Repeat the stretch of entries below from the line with "4. When you" through the line with "13. Run the". Include both ends and add nothing.
┏━━
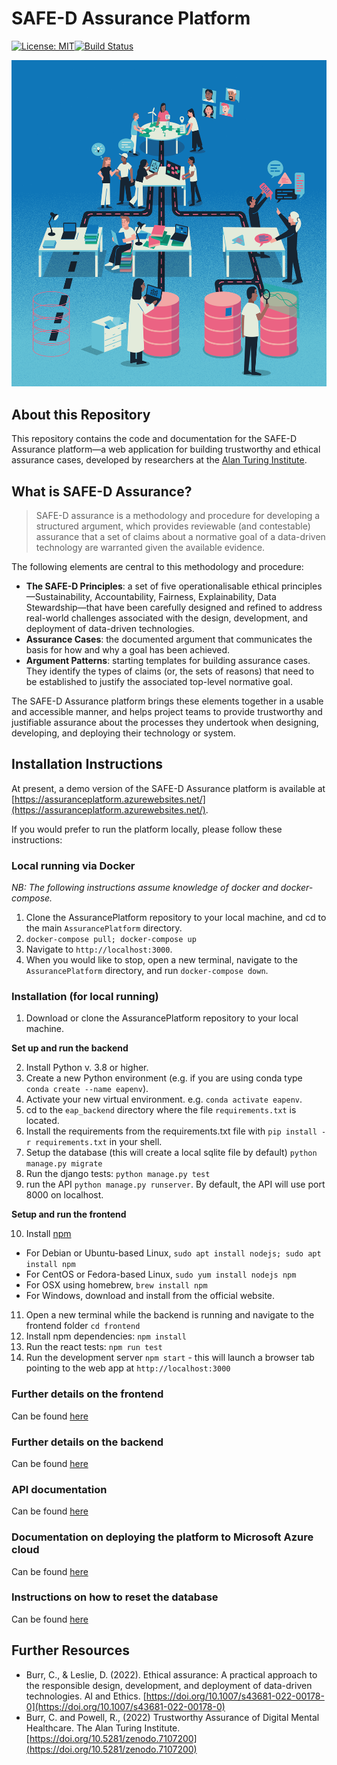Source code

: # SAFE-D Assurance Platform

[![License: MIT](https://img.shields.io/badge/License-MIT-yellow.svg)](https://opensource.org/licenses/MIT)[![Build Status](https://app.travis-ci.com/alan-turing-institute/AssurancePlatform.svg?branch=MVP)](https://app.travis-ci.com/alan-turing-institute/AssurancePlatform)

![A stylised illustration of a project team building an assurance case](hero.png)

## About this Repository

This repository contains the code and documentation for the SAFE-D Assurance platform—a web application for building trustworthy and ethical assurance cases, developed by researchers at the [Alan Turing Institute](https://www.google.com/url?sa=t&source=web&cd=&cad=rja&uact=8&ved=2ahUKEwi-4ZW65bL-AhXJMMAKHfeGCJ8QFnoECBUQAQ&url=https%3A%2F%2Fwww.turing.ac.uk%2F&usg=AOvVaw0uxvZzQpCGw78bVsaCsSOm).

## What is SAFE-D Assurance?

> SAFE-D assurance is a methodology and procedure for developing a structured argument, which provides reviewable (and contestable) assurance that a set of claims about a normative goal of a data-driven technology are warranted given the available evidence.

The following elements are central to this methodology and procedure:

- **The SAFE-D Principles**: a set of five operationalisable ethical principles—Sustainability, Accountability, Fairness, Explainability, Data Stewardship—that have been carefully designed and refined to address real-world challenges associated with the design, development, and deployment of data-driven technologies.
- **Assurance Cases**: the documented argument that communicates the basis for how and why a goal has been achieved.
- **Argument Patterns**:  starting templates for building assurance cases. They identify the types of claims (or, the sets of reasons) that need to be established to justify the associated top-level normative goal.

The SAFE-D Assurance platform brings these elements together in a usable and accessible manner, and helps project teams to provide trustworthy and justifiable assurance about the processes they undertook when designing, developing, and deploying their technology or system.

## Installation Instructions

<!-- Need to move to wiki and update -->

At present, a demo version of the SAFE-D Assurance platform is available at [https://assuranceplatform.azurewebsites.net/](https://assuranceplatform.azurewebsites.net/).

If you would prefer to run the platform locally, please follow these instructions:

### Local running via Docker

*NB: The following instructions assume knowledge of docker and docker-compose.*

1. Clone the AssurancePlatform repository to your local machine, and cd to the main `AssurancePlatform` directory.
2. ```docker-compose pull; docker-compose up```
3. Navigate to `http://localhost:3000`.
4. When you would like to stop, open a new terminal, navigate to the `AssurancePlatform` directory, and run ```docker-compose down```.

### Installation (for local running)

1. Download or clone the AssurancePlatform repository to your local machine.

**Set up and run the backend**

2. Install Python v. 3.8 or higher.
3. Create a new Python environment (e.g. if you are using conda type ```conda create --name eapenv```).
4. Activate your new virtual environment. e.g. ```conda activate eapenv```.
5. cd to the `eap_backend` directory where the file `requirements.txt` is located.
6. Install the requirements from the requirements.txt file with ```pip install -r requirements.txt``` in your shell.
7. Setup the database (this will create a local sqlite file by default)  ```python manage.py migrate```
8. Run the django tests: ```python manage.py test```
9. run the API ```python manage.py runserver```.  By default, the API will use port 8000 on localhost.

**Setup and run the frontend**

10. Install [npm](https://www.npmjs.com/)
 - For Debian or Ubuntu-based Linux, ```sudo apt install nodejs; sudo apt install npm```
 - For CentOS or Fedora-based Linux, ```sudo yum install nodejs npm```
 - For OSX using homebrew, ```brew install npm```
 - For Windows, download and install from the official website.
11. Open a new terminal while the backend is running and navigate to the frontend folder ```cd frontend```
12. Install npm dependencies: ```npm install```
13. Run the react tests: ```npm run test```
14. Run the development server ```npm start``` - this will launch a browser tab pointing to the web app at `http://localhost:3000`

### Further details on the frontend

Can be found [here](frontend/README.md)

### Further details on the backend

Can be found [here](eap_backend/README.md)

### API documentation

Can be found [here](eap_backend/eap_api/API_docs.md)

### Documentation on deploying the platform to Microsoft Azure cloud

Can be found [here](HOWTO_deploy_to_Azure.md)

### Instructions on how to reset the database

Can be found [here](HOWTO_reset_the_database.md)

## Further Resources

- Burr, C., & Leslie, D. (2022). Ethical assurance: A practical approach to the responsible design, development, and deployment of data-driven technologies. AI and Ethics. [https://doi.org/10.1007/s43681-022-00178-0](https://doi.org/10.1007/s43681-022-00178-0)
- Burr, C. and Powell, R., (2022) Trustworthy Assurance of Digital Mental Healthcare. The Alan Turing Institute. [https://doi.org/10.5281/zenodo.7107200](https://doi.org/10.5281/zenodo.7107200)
┗━━
# EXPECTED ANSWER:
4. When you would like to stop, open a new terminal, navigate to the `AssurancePlatform` directory, and run ```docker-compose down```.

### Installation (for local running)

1. Download or clone the AssurancePlatform repository to your local machine.

**Set up and run the backend**

2. Install Python v. 3.8 or higher.
3. Create a new Python environment (e.g. if you are using conda type ```conda create --name eapenv```).
4. Activate your new virtual environment. e.g. ```conda activate eapenv```.
5. cd to the `eap_backend` directory where the file `requirements.txt` is located.
6. Install the requirements from the requirements.txt file with ```pip install -r requirements.txt``` in your shell.
7. Setup the database (this will create a local sqlite file by default)  ```python manage.py migrate```
8. Run the django tests: ```python manage.py test```
9. run the API ```python manage.py runserver```.  By default, the API will use port 8000 on localhost.

**Setup and run the frontend**

10. Install [npm](https://www.npmjs.com/)
 - For Debian or Ubuntu-based Linux, ```sudo apt install nodejs; sudo apt install npm```
 - For CentOS or Fedora-based Linux, ```sudo yum install nodejs npm```
 - For OSX using homebrew, ```brew install npm```
 - For Windows, download and install from the official website.
11. Open a new terminal while the backend is running and navigate to the frontend folder ```cd frontend```
12. Install npm dependencies: ```npm install```
13. Run the react tests: ```npm run test```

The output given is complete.